El conde se miró las manos, midió una pequeña distancia entre el índice y el pulgar de la derecha, como para indicar otra vez el tamaño de las bolitas que habían matado a su hijo, o que habían sido la causa de que mataran a su hijo. Levantó la mirada.

– Entonces decidí lo que había que hacer, y llamé a esos hombres, Frasetti y Mascarini.

– ¿De quién fue la idea de cómo hacerlo?

El conde desechó la pregunta por intrascendente.

– Yo les dije lo que tenían que hacer. Pero lo importante era que mi esposa no sufriera. Si ella se hubiera enterado de lo que hacía Roberto, de lo que había provocado su muerte… no sé lo que hubiera sido de ella. -Miró a Brunetti y luego se miró las manos-. Pero ahora ya lo sabe.

– ¿Cómo se ha enterado?

– Me vio con Maurizio.

Brunetti pensó en la encorvada mujer-gorrión, en sus manos pequeñas aferradas al puño del bastón. El conde quería ahorrarle sufrimientos, ahorrarle la vergüenza. Ah, sí.

– ¿Y el secuestro? ¿Por qué no enviaron más cartas?

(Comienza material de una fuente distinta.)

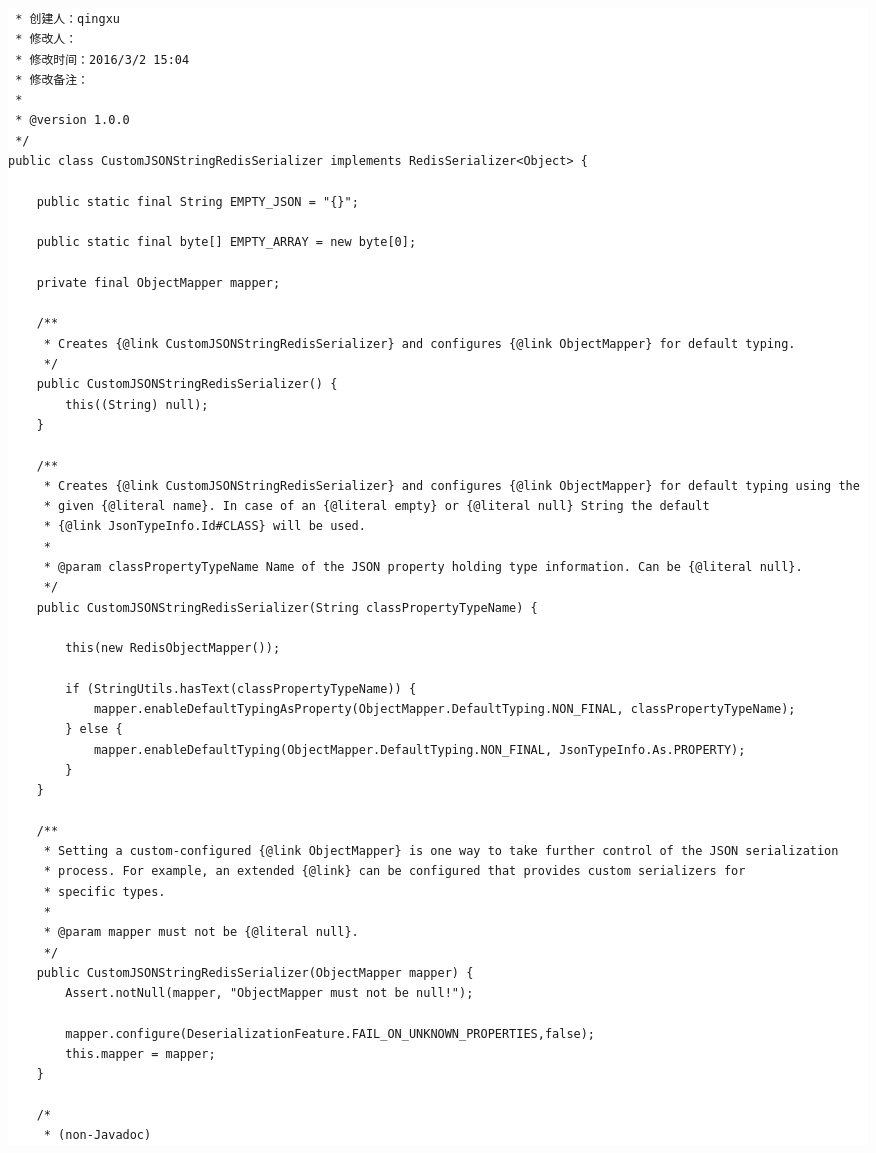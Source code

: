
 ```
 * 创建人：qingxu
 * 修改人：
 * 修改时间：2016/3/2 15:04
 * 修改备注：
 *
 * @version 1.0.0
 */
public class CustomJSONStringRedisSerializer implements RedisSerializer<Object> {

    public static final String EMPTY_JSON = "{}";

    public static final byte[] EMPTY_ARRAY = new byte[0];

    private final ObjectMapper mapper;

    /**
     * Creates {@link CustomJSONStringRedisSerializer} and configures {@link ObjectMapper} for default typing.
     */
    public CustomJSONStringRedisSerializer() {
        this((String) null);
    }

    /**
     * Creates {@link CustomJSONStringRedisSerializer} and configures {@link ObjectMapper} for default typing using the
     * given {@literal name}. In case of an {@literal empty} or {@literal null} String the default
     * {@link JsonTypeInfo.Id#CLASS} will be used.
     *
     * @param classPropertyTypeName Name of the JSON property holding type information. Can be {@literal null}.
     */
    public CustomJSONStringRedisSerializer(String classPropertyTypeName) {

        this(new RedisObjectMapper());

        if (StringUtils.hasText(classPropertyTypeName)) {
            mapper.enableDefaultTypingAsProperty(ObjectMapper.DefaultTyping.NON_FINAL, classPropertyTypeName);
        } else {
            mapper.enableDefaultTyping(ObjectMapper.DefaultTyping.NON_FINAL, JsonTypeInfo.As.PROPERTY);
        }
    }

    /**
     * Setting a custom-configured {@link ObjectMapper} is one way to take further control of the JSON serialization
     * process. For example, an extended {@link} can be configured that provides custom serializers for
     * specific types.
     *
     * @param mapper must not be {@literal null}.
     */
    public CustomJSONStringRedisSerializer(ObjectMapper mapper) {
        Assert.notNull(mapper, "ObjectMapper must not be null!");

        mapper.configure(DeserializationFeature.FAIL_ON_UNKNOWN_PROPERTIES,false);
        this.mapper = mapper;
    }

    /*
     * (non-Javadoc)
```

– Él murió -dijo el conde con voz opaca.

– ¿Roberto? ¿Murió?

– Eso me dijeron.

Brunetti asintió, como si lo comprendiera, como si siguiera sin dificultad la tortuosa senda por la que lo llevaba el conde.

– ¿Y entonces?

– Entonces les dije que tenían que dispararle, para que pareciera que había muerto de un disparo. -Mientras el conde iba explicando estas cosas, Brunetti empezaba a comprender que aquel hombre estaba convencido de que todo lo que se había hecho era lo más lógico y correcto. No había duda en su voz, ni incertidumbre.

– ¿Por qué lo enterraron allí, cerca de Belluno?

– Uno de esos hombres tiene una cabaña en los bosques, para la temporada de caza. Llevaron allí a Roberto y, cuando murió, les dije que lo enterraran allí mismo. -La expresión del conde se suavizó momentáneamente-. Pero les dije que lo enterraran a flor de tierra, con el anillo. -Al ver la extrañeza de Brunetti, explicó-: Para que se encontrara su cuerpo. Por su madre. Ella tenía que saberlo. Yo no podía dejarla en la incertidumbre de si su hijo vivía o no. Eso la hubiera matado.